# Califur '09!



## pretty-omi (Jan 12, 2009)

Hey everyone, just a reminder that registration for Califur is open and only $35 if you reg before Jan 28. After Jan 28th it will be $40, then $45 after May 7th.
Califur will be taking place June 5-7 at Irvine Mariott, in Irvine, CA. It should be known that it's pretty much just down the street from John Wayne Airport! This con is pretty special in my opionion in that it's roots come from the very first furcon there ever was! This is not yet a huge con, the likes of FC, AC, or MFF, but it is definitely a great one. This is a great con for a newbie to the fandom, or just to a newbie to cons in general, great place to get your paws wet so to speak. Really well located for any LA, OC, and SD Cali furs, Arizona furs, and we really just want any furs to come!

http://www.califur.com/


----------



## Azure (Jan 12, 2009)

Weird, I am like, 20 minutes from that at this very moment!  And I'll be back in Cali at that particular time.  Methinks I could maybe attempt to make an attempt to attend.  Not sure, the whole con thing seems odd to me.


----------



## pretty-omi (Jan 13, 2009)

Well that's what's nice about this con, it really is a good con for those who are unsure about the con experience to get a taste of it, without being overwhelmed, in my opionion. The bigger furcons number in the thousands. So far we're in the hundreds


----------



## KaneKisaragi (Jan 13, 2009)

My name is Kane Kisaragi and I'm excited about this convention ^^

Seriously, have gone to it three times before, and you betch-yo-britches I'm gonna be making this one, and hopefully will be instigating another incredibly late night Apples2Apples game ^^


----------



## pretty-omi (Jan 13, 2009)

OMG Apples2Apples is amazing!


----------



## KaneKisaragi (Jan 13, 2009)

pretty-omi said:


> OMG Apples2Apples is amazing!


I see someone appreciates the Apply-goodness ^^

I'm trying to work with the other gaming coordinators to see what we can do about doing some gaming stuffs at the con. At the very least, I'll be bringing my set (Wooden Crate Edition! BooYa!) and hopefully at least one game will be played ^^.


----------



## Teracat (Jan 13, 2009)

Friggin' awesome.

I plan to be living in California in about a year or so. This is most useful.


----------



## Azure (Jan 15, 2009)

pretty-omi said:


> Well that's what's nice about this con, it really is a good con for those who are unsure about the con experience to get a taste of it, without being overwhelmed, in my opionion. The bigger furcons number in the thousands.
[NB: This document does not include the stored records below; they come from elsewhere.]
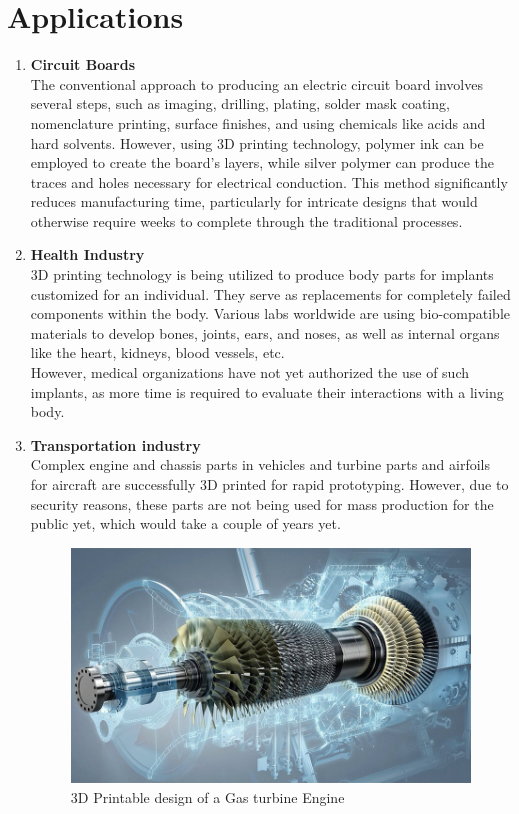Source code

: \documentclass{report}
\begin{document}
{\section{Applications}
\begin{enumerate}
    \item \textbf{Circuit Boards}
    \\The conventional approach to producing an electric circuit board involves several steps, such as imaging, drilling, plating, solder mask coating, nomenclature printing, surface finishes, and using chemicals like acids and hard solvents. However, using 3D printing technology, polymer ink can be employed to create the board's layers, while silver polymer can produce the traces and holes necessary for electrical conduction. This method significantly reduces manufacturing time, particularly for intricate designs that would otherwise require weeks to complete through the traditional processes.
    
    \item \textbf{Health Industry}
    \\3D printing technology is being utilized to produce body parts for implants customized for an individual. They serve as replacements for completely failed components within the body. Various labs worldwide are using bio-compatible materials to develop bones, joints, ears, and noses, as well as internal organs like the heart, kidneys, blood vessels, etc. \\However, medical organizations have not yet authorized the use of such implants, as more time is required to evaluate their interactions with a living body.

    \item \textbf{Transportation industry}
    \\Complex engine and chassis parts in vehicles and turbine parts and airfoils for aircraft are successfully 3D printed for rapid prototyping. However, due to security reasons, these parts are not being used for mass production for the public yet, which would take a couple of years yet.

    \begin{figure}[!ht]
        \centering
        \includegraphics[scale=0.3]{Gas turbine.jpg}
        \caption{3D Printable design of a Gas turbine Engine}
        \label{fig:Gas Turbine Engine}
    \end{figure}


\end{enumerate}}
\end{document}
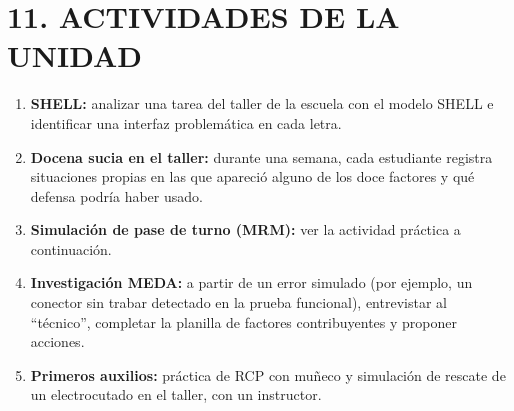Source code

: \section*{11. ACTIVIDADES DE LA UNIDAD}
\begin{enumerate}
  \item \textbf{SHELL:} analizar una tarea del taller de la escuela con el modelo SHELL e
        identificar una interfaz problemática en cada letra.
  \item \textbf{Docena sucia en el taller:} durante una semana, cada estudiante registra situaciones
        propias en las que apareció alguno de los doce factores y qué defensa podría haber usado.
  \item \textbf{Simulación de pase de turno (MRM):} ver la actividad práctica a continuación.
  \item \textbf{Investigación MEDA:} a partir de un error simulado (por ejemplo, un conector sin
        trabar detectado en la prueba funcional), entrevistar al ``técnico'', completar la planilla
        de factores contribuyentes y proponer acciones.
  \item \textbf{Primeros auxilios:} práctica de RCP con muñeco y simulación de rescate de un
        electrocutado en el taller, con un instructor.
\end{enumerate}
So far we're in the hundreds


I'll consider it, certainly.  Also, wat part of OC are you in.  At this moment, I'm in Newport Beach!


----------



## Summercat (Jan 19, 2009)

BLARGLEFARGLE

Mistake


----------



## Summercat (Jan 19, 2009)

Goody, someone else talking about Califur n.n

This year's theme is, once again, "On Safari", also...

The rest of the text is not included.